Directions for this task: All of the entries are to be repeated exactly, with no pictures included.

Records from a data source:

━━━━

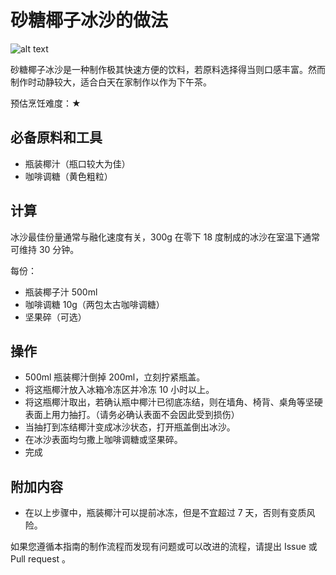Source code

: # 砂糖椰子冰沙的做法

![alt text](IMG-20240913214336005.jpg)

砂糖椰子冰沙是一种制作极其快速方便的饮料，若原料选择得当则口感丰富。然而制作时动静较大，适合白天在家制作以作为下午茶。

预估烹饪难度：★

## 必备原料和工具

- 瓶装椰汁（瓶口较大为佳）
- 咖啡调糖（黄色粗粒）

## 计算

冰沙最佳份量通常与融化速度有关，300g 在零下 18 度制成的冰沙在室温下通常可维持 30 分钟。

每份：

- 瓶装椰子汁 500ml
- 咖啡调糖 10g（两包太古咖啡调糖）
- 坚果碎（可选）

## 操作

- 500ml 瓶装椰汁倒掉 200ml，立刻拧紧瓶盖。
- 将这瓶椰汁放入冰箱冷冻区并冷冻 10 小时以上。
- 将这瓶椰汁取出，若确认瓶中椰汁已彻底冻结，则在墙角、椅背、桌角等坚硬表面上用力抽打。（请务必确认表面不会因此受到损伤）
- 当抽打到冻结椰汁变成冰沙状态，打开瓶盖倒出冰沙。
- 在冰沙表面均匀撒上咖啡调糖或坚果碎。
- 完成

## 附加内容

- 在以上步骤中，瓶装椰汁可以提前冰冻，但是不宜超过 7 天，否则有变质风险。

如果您遵循本指南的制作流程而发现有问题或可以改进的流程，请提出 Issue 或 Pull request 。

━━━━

Exercise response:
Source code

: # 砂糖椰子冰沙的做法

![alt text](IMG-20240913214336005.jpg)

砂糖椰子冰沙是一种制作极其快速方便的饮料，若原料选择得当则口感丰富。然而制作时动静较大，适合白天在家制作以作为下午茶。

预估烹饪难度：★

## 必备原料和工具

- 瓶装椰汁（瓶口较大为佳）
- 咖啡调糖（黄色粗粒）

## 计算

冰沙最佳份量通常与融化速度有关，300g 在零下 18 度制成的冰沙在室温下通常可维持 30 分钟。

每份：

- 瓶装椰子汁 500ml
- 咖啡调糖 10g（两包太古咖啡调糖）
- 坚果碎（可选）

## 操作

- 500ml 瓶装椰汁倒掉 200ml，立刻拧紧瓶盖。
- 将这瓶椰汁放入冰箱冷冻区并冷冻 10 小时以上。
- 将这瓶椰汁取出，若确认瓶中椰汁已彻底冻结，则在墙角、椅背、桌角等坚硬表面上用力抽打。（请务必确认表面不会因此受到损伤）
- 当抽打到冻结椰汁变成冰沙状态，打开瓶盖倒出冰沙。
- 在冰沙表面均匀撒上咖啡调糖或坚果碎。
- 完成

## 附加内容

- 在以上步骤中，瓶装椰汁可以提前冰冻，但是不宜超过 7 天，否则有变质风险。

如果您遵循本指南的制作流程而发现有问题或可以改进的流程，请提出 Issue 或 Pull request 。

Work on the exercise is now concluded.